Welcome back to the 151st episode of Financial Advisor Success Podcast!
My guest on today's podcast is Luna Jaffe. Luna is the founder of Lunaria Financial, an advisory firm in Portland, Oregon that oversees nearly $55 million of assets under management for 100 client households.
What's unique about Luna, though, is that in an effort to solve the challenge of building an advisory practice that ends out with minimums too high to work with everyone, she launched the Sacred Money Studios & Prosperity Pie Shoppe, an actual pie shop across the street from her advisory firm office that offers low-cost financial education programs on budgeting and what Luna calls her Wild Money process.
In this episode, we talk in-depth about what Luna has learned in trying to expand the reach of financial education through a retail store. Why she ultimately decided to charge a standalone fee for each money class instead of an ongoing membership fee, the budgeting philosophy in the Wild Money process she teaches that she has found resonates with those seeking help with their finances, and the real-world challenges that come with opening up a retail store that has to manage retail employees.
We also talk about Luna's own advisory firm. Her unique year-long financial planning process that can run up to 18 meetings by incrementally helping clients implement changes step by step along the way, the exercises she uses from mind mapping to vision cards she created to having clients write a love letter to their money, how Luna integrates the eMoney Advisor portal into her somewhat non-traditional process, why the firm uses the You Need a Budget, YNAB tool to help clients actually change their spending behaviors and the flat fee structure that Luna adopted to ensure she is properly compensated for her time-intensive planning process.

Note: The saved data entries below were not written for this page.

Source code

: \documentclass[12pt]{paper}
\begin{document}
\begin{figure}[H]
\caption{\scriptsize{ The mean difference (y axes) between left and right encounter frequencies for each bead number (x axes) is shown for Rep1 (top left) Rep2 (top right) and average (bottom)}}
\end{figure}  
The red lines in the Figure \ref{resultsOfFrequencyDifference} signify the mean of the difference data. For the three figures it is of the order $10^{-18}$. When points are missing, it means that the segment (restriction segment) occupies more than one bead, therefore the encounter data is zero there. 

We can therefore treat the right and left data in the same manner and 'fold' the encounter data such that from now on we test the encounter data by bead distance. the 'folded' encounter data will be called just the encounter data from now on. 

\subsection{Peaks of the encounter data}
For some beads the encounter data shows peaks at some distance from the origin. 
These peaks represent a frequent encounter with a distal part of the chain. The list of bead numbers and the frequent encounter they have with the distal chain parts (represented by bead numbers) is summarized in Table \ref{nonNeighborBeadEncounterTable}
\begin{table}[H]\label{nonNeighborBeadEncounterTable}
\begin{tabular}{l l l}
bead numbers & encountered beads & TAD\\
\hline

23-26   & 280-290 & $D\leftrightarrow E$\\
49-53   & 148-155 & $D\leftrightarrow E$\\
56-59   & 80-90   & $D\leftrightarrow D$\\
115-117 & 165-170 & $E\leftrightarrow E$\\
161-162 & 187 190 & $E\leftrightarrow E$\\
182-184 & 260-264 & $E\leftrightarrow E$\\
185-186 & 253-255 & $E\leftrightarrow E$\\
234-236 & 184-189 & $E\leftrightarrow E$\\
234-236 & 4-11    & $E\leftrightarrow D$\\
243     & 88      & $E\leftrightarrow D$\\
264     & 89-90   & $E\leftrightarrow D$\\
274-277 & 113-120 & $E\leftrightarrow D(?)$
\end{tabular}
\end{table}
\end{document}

And be certain to listen to the end, where Luna shares why despite the retail challenges, she hopes to ultimately take on investors and expand the reach of Sacred Money Studios, the additional challenge she faced when she decided to break away from Edward Jones to start her own independent firm, and why her biggest tip to other advisors is the importance of finding a mentor, not just one who will listen to you, but one who will pull you forward into what you can really become.